Background: Hypertrophic cardiomyopathy (HCM) is a genetic-based disease. Several gene mutations leading to HCM development have been described.
Aim: Detailed examination of phenotype and genotype of a family with HCM.
Methods: Clinical and genetic examinations were performed in a family with HCM, in which 3 sick persons with different disease phenotype were found.

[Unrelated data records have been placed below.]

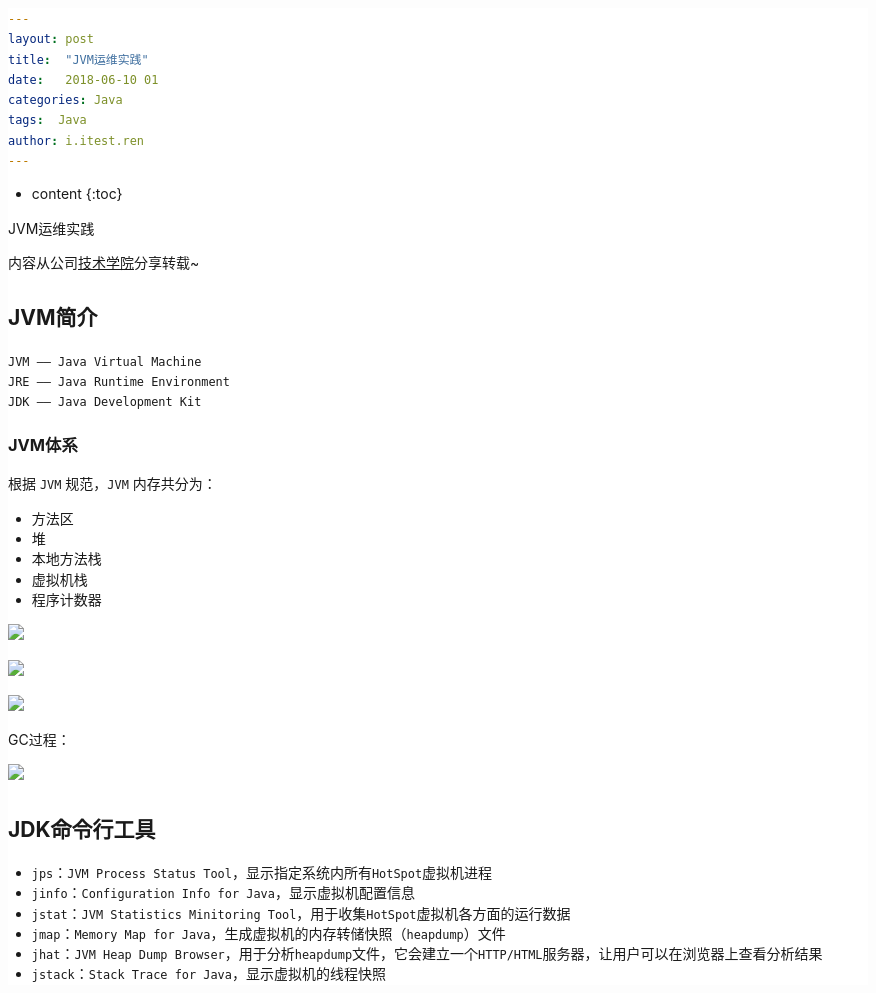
 ```yaml
---
layout: post
title:  "JVM运维实践"
date:   2018-06-10 01
categories: Java
tags:  Java
author: i.itest.ren
---
```


* content
{:toc}

JVM运维实践





内容从公司[技术学院](https://tech.daojia.com/)分享转载~

## JVM简介 ##

	JVM —— Java Virtual Machine
	JRE —— Java Runtime Environment
	JDK —— Java Development Kit 

### JVM体系 ###

根据 `JVM` 规范，`JVM` 内存共分为：

- 方法区
- 堆
- 本地方法栈
- 虚拟机栈
- 程序计数器

![](http://zdx0122.qiniudn.com/JVM%E4%BD%93%E7%B3%BB.png)

![](http://zdx0122.qiniudn.com/Hotspot%E5%A0%86.png)

![](http://zdx0122.qiniudn.com/Hotspot%E5%A0%862.png)

GC过程：

![](http://zdx0122.qiniudn.com/GC%E8%BF%87%E7%A8%8B.png)



## JDK命令行工具 ##

- `jps`：`JVM Process Status Tool`，显示指定系统内所有`HotSpot`虚拟机进程
- `jinfo`：`Configuration Info for Java`，显示虚拟机配置信息
- `jstat`：`JVM Statistics Minitoring Tool`，用于收集`HotSpot`虚拟机各方面的运行数据
- `jmap`：`Memory Map for Java`，生成虚拟机的内存转储快照（`heapdump`）文件
- `jhat`：`JVM Heap Dump Browser`，用于分析`heapdump`文件，它会建立一个`HTTP/HTML`服务器，让用户可以在浏览器上查看分析结果
- `jstack`：`Stack Trace for Java`，显示虚拟机的线程快照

Results: In all sick persons the same molecular substitution G->A (AGG->AAG) was noticed. It led to substitution Arg780-Lys in exon 21 beta-myosin heavy chain gene, which was responsible for the development of the disease. Insertion- deletion polymorphism analysis in ACE gene revealed D/D (deletion/deletion) genotype in proband and D/I (deletion/ insertion) phenotype in his mother and sister, who were heterozygous. Polymorphism A1166C analysis in AT1 gene revealed the presence of genotype A/A in proband and A/C in his mother and sister. In proband and his sister a very similar phenotype was observed, whereas they had different polymorphism for ACE gene and angiotensin 1 receptor gene. In sick proband's mother, who had phenotype different to her children, the same polymorphism as in his daughter was noticed.
Conclusions: In the described family with HCM, different phenotype and polymorphism of ACE and AT1 genes were found.